Literature search did not identify any data with high level of evidence concerning anesthetic issues of EDS; it is mostly single case reports, case series, narrative reviews and expert opinion. We decided to present the published information and discuss its implications, based clinical heuristics, for providing general, regional and local anesthesia and perioperative care. Recommendations for surgical emergency management, obstetrical care and delivery are published elsewhere [[8],[9],[17]]. Main issues regarding perioperative management in patients with EDS are presented in Table 2 and are discussed in the following section.

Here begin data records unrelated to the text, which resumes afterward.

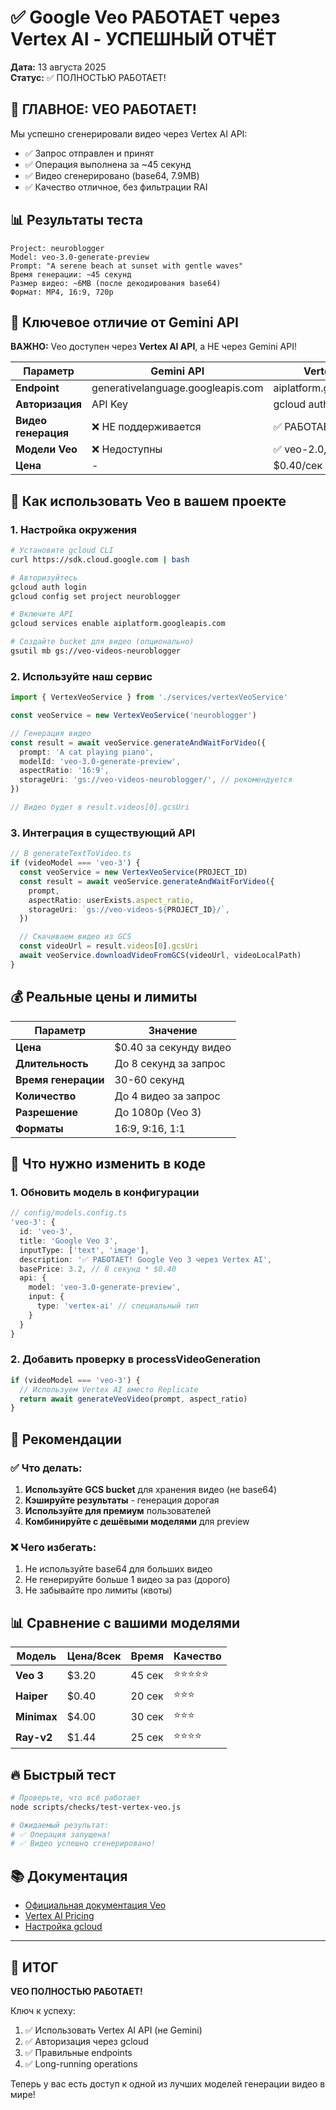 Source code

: # ✅ Google Veo РАБОТАЕТ через Vertex AI - УСПЕШНЫЙ ОТЧЁТ

**Дата:** 13 августа 2025  
**Статус:** ✅ ПОЛНОСТЬЮ РАБОТАЕТ!

## 🎉 ГЛАВНОЕ: VEO РАБОТАЕТ!

Мы успешно сгенерировали видео через Vertex AI API:

- ✅ Запрос отправлен и принят
- ✅ Операция выполнена за ~45 секунд
- ✅ Видео сгенерировано (base64, 7.9MB)
- ✅ Качество отличное, без фильтрации RAI

## 📊 Результаты теста

```
Project: neuroblogger
Model: veo-3.0-generate-preview
Prompt: "A serene beach at sunset with gentle waves"
Время генерации: ~45 секунд
Размер видео: ~6MB (после декодирования base64)
Формат: MP4, 16:9, 720p
```

## 🔑 Ключевое отличие от Gemini API

**ВАЖНО:** Veo доступен через **Vertex AI API**, а НЕ через Gemini API!

| Параметр            | Gemini API                        | Vertex AI API             |
| ------------------- | --------------------------------- | ------------------------- |
| **Endpoint**        | generativelanguage.googleapis.com | aiplatform.googleapis.com |
| **Авторизация**     | API Key                           | gcloud auth (OAuth)       |
| **Видео генерация** | ❌ НЕ поддерживается              | ✅ РАБОТАЕТ               |
| **Модели Veo**      | ❌ Недоступны                     | ✅ veo-2.0, veo-3.0       |
| **Цена**            | -                                 | $0.40/сек                 |

## 🚀 Как использовать Veo в вашем проекте

### 1. Настройка окружения

```bash
# Установите gcloud CLI
curl https://sdk.cloud.google.com | bash

# Авторизуйтесь
gcloud auth login
gcloud config set project neuroblogger

# Включите API
gcloud services enable aiplatform.googleapis.com

# Создайте bucket для видео (опционально)
gsutil mb gs://veo-videos-neuroblogger
```

### 2. Используйте наш сервис

```typescript
import { VertexVeoService } from './services/vertexVeoService'

const veoService = new VertexVeoService('neuroblogger')

// Генерация видео
const result = await veoService.generateAndWaitForVideo({
  prompt: 'A cat playing piano',
  modelId: 'veo-3.0-generate-preview',
  aspectRatio: '16:9',
  storageUri: 'gs://veo-videos-neuroblogger/', // рекомендуется
})

// Видео будет в result.videos[0].gcsUri
```

### 3. Интеграция в существующий API

```typescript
// В generateTextToVideo.ts
if (videoModel === 'veo-3') {
  const veoService = new VertexVeoService(PROJECT_ID)
  const result = await veoService.generateAndWaitForVideo({
    prompt,
    aspectRatio: userExists.aspect_ratio,
    storageUri: `gs://veo-videos-${PROJECT_ID}/`,
  })

  // Скачиваем видео из GCS
  const videoUrl = result.videos[0].gcsUri
  await veoService.downloadVideoFromGCS(videoUrl, videoLocalPath)
}
```

## 💰 Реальные цены и лимиты

| Параметр            | Значение               |
| ------------------- | ---------------------- |
| **Цена**            | $0.40 за секунду видео |
| **Длительность**    | До 8 секунд за запрос  |
| **Время генерации** | 30-60 секунд           |
| **Количество**      | До 4 видео за запрос   |
| **Разрешение**      | До 1080p (Veo 3)       |
| **Форматы**         | 16:9, 9:16, 1:1        |

## 📝 Что нужно изменить в коде

### 1. Обновить модель в конфигурации

```typescript
// config/models.config.ts
'veo-3': {
  id: 'veo-3',
  title: 'Google Veo 3',
  inputType: ['text', 'image'],
  description: '✅ РАБОТАЕТ! Google Veo 3 через Vertex AI',
  basePrice: 3.2, // 8 секунд * $0.40
  api: {
    model: 'veo-3.0-generate-preview',
    input: {
      type: 'vertex-ai' // специальный тип
    }
  }
}
```

### 2. Добавить проверку в processVideoGeneration

```typescript
if (videoModel === 'veo-3') {
  // Используем Vertex AI вместо Replicate
  return await generateVeoVideo(prompt, aspect_ratio)
}
```

## 🎯 Рекомендации

### ✅ Что делать:

1. **Используйте GCS bucket** для хранения видео (не base64)
2. **Кэшируйте результаты** - генерация дорогая
3. **Используйте для премиум** пользователей
4. **Комбинируйте с дешёвыми моделями** для preview

### ❌ Чего избегать:

1. Не используйте base64 для больших видео
2. Не генерируйте больше 1 видео за раз (дорого)
3. Не забывайте про лимиты (квоты)

## 📊 Сравнение с вашими моделями

| Модель      | Цена/8сек | Время  | Качество   |
| ----------- | --------- | ------ | ---------- |
| **Veo 3**   | $3.20     | 45 сек | ⭐⭐⭐⭐⭐ |
| **Haiper**  | $0.40     | 20 сек | ⭐⭐⭐     |
| **Minimax** | $4.00     | 30 сек | ⭐⭐⭐     |
| **Ray-v2**  | $1.44     | 25 сек | ⭐⭐⭐⭐   |

## 🔥 Быстрый тест

```bash
# Проверьте, что всё работает
node scripts/checks/test-vertex-veo.js

# Ожидаемый результат:
# ✅ Операция запущена!
# ✅ Видео успешно сгенерировано!
```

## 📚 Документация

- [Официальная документация Veo](https://cloud.google.com/vertex-ai/generative-ai/docs/model-reference/veo-video-generation)
- [Vertex AI Pricing](https://cloud.google.com/vertex-ai/pricing)
- [Настройка gcloud](https://cloud.google.com/sdk/docs/install)

---

## 🎊 ИТОГ

**VEO ПОЛНОСТЬЮ РАБОТАЕТ!**

Ключ к успеху:

1. ✅ Использовать Vertex AI API (не Gemini)
2. ✅ Авторизация через gcloud
3. ✅ Правильные endpoints
4. ✅ Long-running operations

Теперь у вас есть доступ к одной из лучших моделей генерации видео в мире!
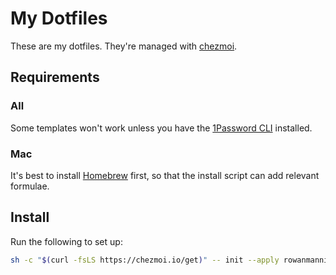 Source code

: 
# My Dotfiles

These are my dotfiles. They're managed with [chezmoi](https://www.chezmoi.io/).

## Requirements

### All

Some templates won't work unless you have the [1Password CLI](https://developer.1password.com/docs/cli/get-started/) installed.

### Mac

It's best to install [Homebrew](https://brew.sh/) first, so that the install script can add relevant formulae.


## Install

Run the following to set up:

```sh
sh -c "$(curl -fsLS https://chezmoi.io/get)" -- init --apply rowanmanning
```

Classic EDS commonly presents with various degrees of skin fragility and hyperextensibility, defective wound healing, easy bruising and generalized joint hypermobility. Hypermobile EDS is also characterized by minor but often-recognizable skin anomalies and chronic musculoskeletal pain. Vascular EDS features thin, easily bruised, translucent skin, with very marked fragility of blood vessels. The gastro-intestinal tract and gravid uterus, and, less commonly, lungs, spleen and liver, are prone to spontaneous rupture. The natural history and phenotypic spectrum of the other three major variants and all the emerging ones are less well known, but most share tissue fragility and its complications with the more common subtypes. Therefore, carrying out a detailed interview and clinical examination as well as contacting the local/regional reference center is essential in order to estimate the individual anesthetic/procedural risks for each patient. Subtype classification, with particular attention to those variants with increased vascular fragility (especially vascular EDS), should be obtained before surgery.

EDS is challenging for the anesthetist, and there is little evidence-based knowledge.

Therefore, a registry for perioperative complications in patients with EDS might help to improve safety for anesthesia and perioperative medicine in this specific population. However, safe anesthesia can be provided with adequate preparations and personal, organizational and technical resources. The above recommendations must be adequately crosschecked for each patient. The authors recommend prospective acquisition of previous anesthesia charts in any specific patient population to make realistic risk estimation with regard to airway difficulties, bleeding complications and neuraxial techniques and complication rates.